So this is why we're using pup, which works from the command-line. Every other parsing library (such as Python and BeautifulSoup) you use will pretty much act the same as pup.
I recommend just trying out pup, as described in the rest of this guide. The arguments it takes are CSS Selectors, which you may be familiar with if you've ever used JQuery.
However, you don't have to know CSS (i.e. how to style webpages) to do HTML parsing. You just have to understand how CSS Selectors are used to target specific HTML elements. Instead of styling these HTML elements, we will be grabbing the text inside them. Different purpose, but same process and syntax of selection.

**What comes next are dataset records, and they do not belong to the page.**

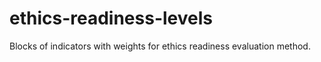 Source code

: # ethics-readiness-levels
Blocks of indicators with weights for ethics readiness evaluation method.
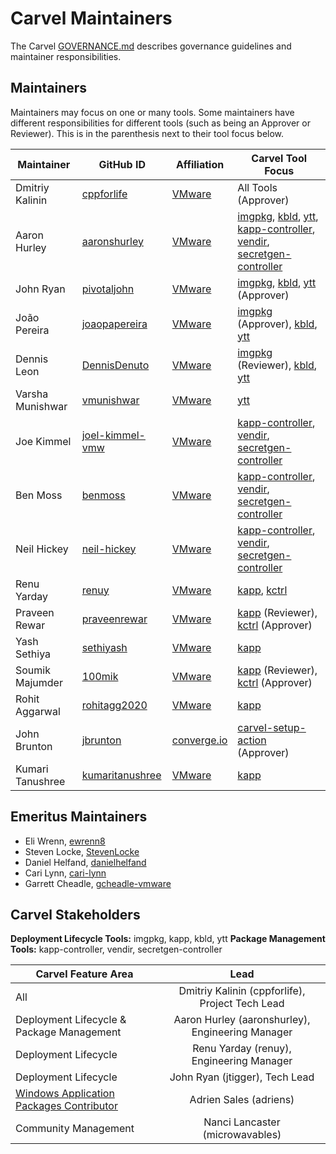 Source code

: # Carvel Maintainers

The Carvel [GOVERNANCE.md](https://github.com/vmware-tanzu/carvel/blob/develop/GOVERNANCE.md) describes governance guidelines and maintainer responsibilities.

## Maintainers
Maintainers may focus on one or many tools. Some maintainers have different responsibilities for different tools (such as being an Approver or Reviewer). This is in the parenthesis next to their tool focus below.

| Maintainer | GitHub ID | Affiliation | Carvel Tool Focus |
| --------------- | --------- | ----------- | ----------- |
| Dmitriy Kalinin | [cppforlife](https://github.com/cppforlife) | [VMware](https://www.github.com/vmware/) | All Tools (Approver) |
| Aaron Hurley | [aaronshurley](https://github.com/aaronshurley) | [VMware](https://www.github.com/vmware/) | [imgpkg](https://github.com/vmware-tanzu/carvel-imgpkg), [kbld](https://github.com/vmware-tanzu/carvel-kbld), [ytt](https://github.com/vmware-tanzu/carvel-ytt), [kapp-controller](https://github.com/vmware-tanzu/carvel-kapp-controller), [vendir](https://github.com/vmware-tanzu/carvel-vendir), [secretgen-controller](https://github.com/vmware-tanzu/carvel-secretgen-controller) |
| John Ryan | [pivotaljohn](https://github.com/pivotaljohn) | [VMware](https://www.github.com/vmware/) | [imgpkg](https://github.com/vmware-tanzu/carvel-imgpkg), [kbld](https://github.com/vmware-tanzu/carvel-kbld), [ytt](https://github.com/vmware-tanzu/carvel-ytt) (Approver) |
| João Pereira | [joaopapereira](https://github.com/joaopapereira) | [VMware](https://www.github.com/vmware/) | [imgpkg](https://github.com/vmware-tanzu/carvel-imgpkg) (Approver), [kbld](https://github.com/vmware-tanzu/carvel-kbld), [ytt](https://github.com/vmware-tanzu/carvel-ytt) |
| Dennis Leon | [DennisDenuto](https://github.com/DennisDenuto)| [VMware](https://www.github.com/vmware/) | [imgpkg](https://github.com/vmware-tanzu/carvel-imgpkg) (Reviewer), [kbld](https://github.com/vmware-tanzu/carvel-kbld), [ytt](https://github.com/vmware-tanzu/carvel-ytt) |
| Varsha Munishwar | [vmunishwar](https://github.com/vmunishwar)| [VMware](https://www.github.com/vmware/) |[ytt](https://github.com/vmware-tanzu/carvel-ytt) |
| Joe Kimmel | [joel-kimmel-vmw](https://github.com/joel-kimmel-vmw) | [VMware](https://www.github.com/vmware/) | [kapp-controller](https://github.com/vmware-tanzu/carvel-kapp), [vendir](https://github.com/vmware-tanzu/carvel-vendir), [secretgen-controller](https://github.com/vmware-tanzu/carvel-secretgen-controller) |
| Ben Moss | [benmoss](https://github.com/benmoss) | [VMware](https://www.github.com/vmware/) | [kapp-controller](https://github.com/vmware-tanzu/carvel-kapp-controller), [vendir](https://github.com/vmware-tanzu/carvel-vendir), [secretgen-controller](https://github.com/vmware-tanzu/carvel-secretgen-controller) |
| Neil Hickey | [neil-hickey](https://github.com/neil-hickey) | [VMware](https://www.github.com/vmware/) | [kapp-controller](https://github.com/vmware-tanzu/carvel-kapp-controller), [vendir](https://github.com/vmware-tanzu/carvel-vendir), [secretgen-controller](https://github.com/vmware-tanzu/carvel-secretgen-controller) |
| Renu Yarday | [renuy](https://github.com/renuy) | [VMware](https://www.github.com/vmware/) | [kapp](https://github.com/vmware-tanzu/carvel-kapp), [kctrl](https://github.com/vmware-tanzu/carvel-kapp-controller/tree/develop/cli) |
| Praveen Rewar | [praveenrewar](https://github.com/praveenrewar) | [VMware](https://www.github.com/vmware/) | [kapp](https://github.com/vmware-tanzu/carvel-kapp) (Reviewer), [kctrl](https://github.com/vmware-tanzu/carvel-kapp-controller/tree/develop/cli) (Approver)|
| Yash Sethiya | [sethiyash](https://github.com/sethiyash) | [VMware](https://www.github.com/vmware/) | [kapp](https://github.com/vmware-tanzu/carvel-kapp) |
| Soumik Majumder | [100mik](https://github.com/100mik) | [VMware](https://www.github.com/vmware/) | [kapp](https://github.com/vmware-tanzu/carvel-kapp) (Reviewer), [kctrl](https://github.com/vmware-tanzu/carvel-kapp-controller/tree/develop/cli) (Approver)|
| Rohit Aggarwal | [rohitagg2020](https://github.com/rohitagg2020) | [VMware](https://www.github.com/vmware/) | [kapp](https://github.com/vmware-tanzu/carvel-kapp) |
| John Brunton | [jbrunton](https://github.com/jbrunton) | [converge.io](https://converge.io/) | [carvel-setup-action](https://github.com/vmware-tanzu/carvel-setup-action) (Approver) |
| Kumari Tanushree | [kumaritanushree](https://github.com/kumaritanushree) | [VMware](https://www.github.com/vmware/) | [kapp](https://github.com/vmware-tanzu/carvel-kapp) |


## Emeritus Maintainers
* Eli Wrenn, [ewrenn8](https://github.com/ewrenn8)
* Steven Locke, [StevenLocke](https://github.com/StevenLocke)
* Daniel Helfand, [danielhelfand](https://github.com/danielhelfand)
* Cari Lynn, [cari-lynn](https://github.com/cari-lynn)
* Garrett Cheadle, [gcheadle-vmware](https://github.com/gcheadle-vmware)

## Carvel Stakeholders
**Deployment Lifecycle Tools:** imgpkg, kapp, kbld, ytt
**Package Management Tools:** kapp-controller, vendir, secretgen-controller

| Carvel Feature Area | Lead |
| ----------------------------- | :---------------------: |
| All | Dmitriy Kalinin (cppforlife), Project Tech Lead |
| Deployment Lifecycle & Package Management | Aaron Hurley (aaronshurley), Engineering Manager |
| Deployment Lifecycle | Renu Yarday (renuy), Engineering Manager |
| Deployment Lifecycle | John Ryan (jtigger), Tech Lead |
| [Windows Application Packages Contributor](https://github.com/adriens?tab=repositories&q=chocolatey-&type=&language=powershell&sort=stargazers) | Adrien Sales (adriens) |
| Community Management | Nanci Lancaster (microwavables) |
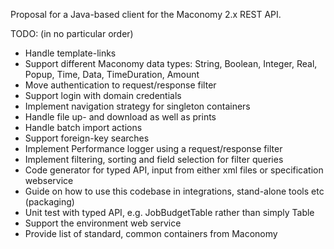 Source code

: Proposal for a Java-based client for the Maconomy 2.x REST API.

TODO: (in no particular order)

* Handle template-links
* Support different Maconomy data types: String, Boolean, Integer, Real, Popup, Time, Data, TimeDuration, Amount
* Move authentication to request/response filter
* Support login with domain credentials
* Implement navigation strategy for singleton containers
* Handle file up- and download as well as prints
* Handle batch import actions
* Support foreign-key searches
* Implement Performance logger using a request/response filter
* Implement filtering, sorting and field selection for filter queries
* Code generator for typed API, input from either xml files or specification webservice
* Guide on how to use this codebase in integrations, stand-alone tools etc (packaging)
* Unit test with typed API, e.g. JobBudgetTable rather than simply Table
* Support the environment web service
* Provide list of standard, common containers from Maconomy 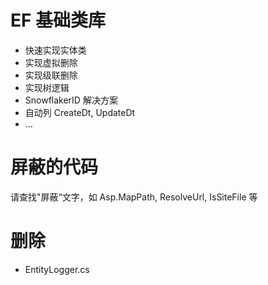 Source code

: ﻿# EF 基础类库

- 快速实现实体类
- 实现虚拟删除
- 实现级联删除
- 实现树逻辑
- SnowflakerID 解决方案
- 自动列 CreateDt, UpdateDt
- ...


# 屏蔽的代码

请查找"屏蔽“文字，如 Asp.MapPath, ResolveUrl, IsSiteFile 等



 # 删除

- EntityLogger.cs

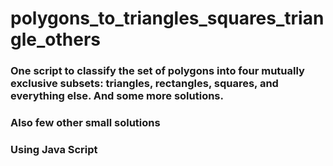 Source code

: # polygons_to_triangles_squares_triangle_others
### One script to classify the set of polygons into four mutually exclusive subsets: triangles, rectangles, squares, and everything else. And some more solutions.

### Also few other small solutions 

### Using Java Script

The pup program is a command-line tool that, when given HTML (i.e. piped in from a file or through curl
), can filter it using CSS selectors. As its homepage says, "pup aims to be a fast and flexible way of exploring HTML from the terminal."
For corn.stanford.edu
, I've written a separate tutorial on installing pup and other command-line tools that aren't part of corn.stanford.edu
's standard offering. Check out that tutorial and then come back here to play with pup.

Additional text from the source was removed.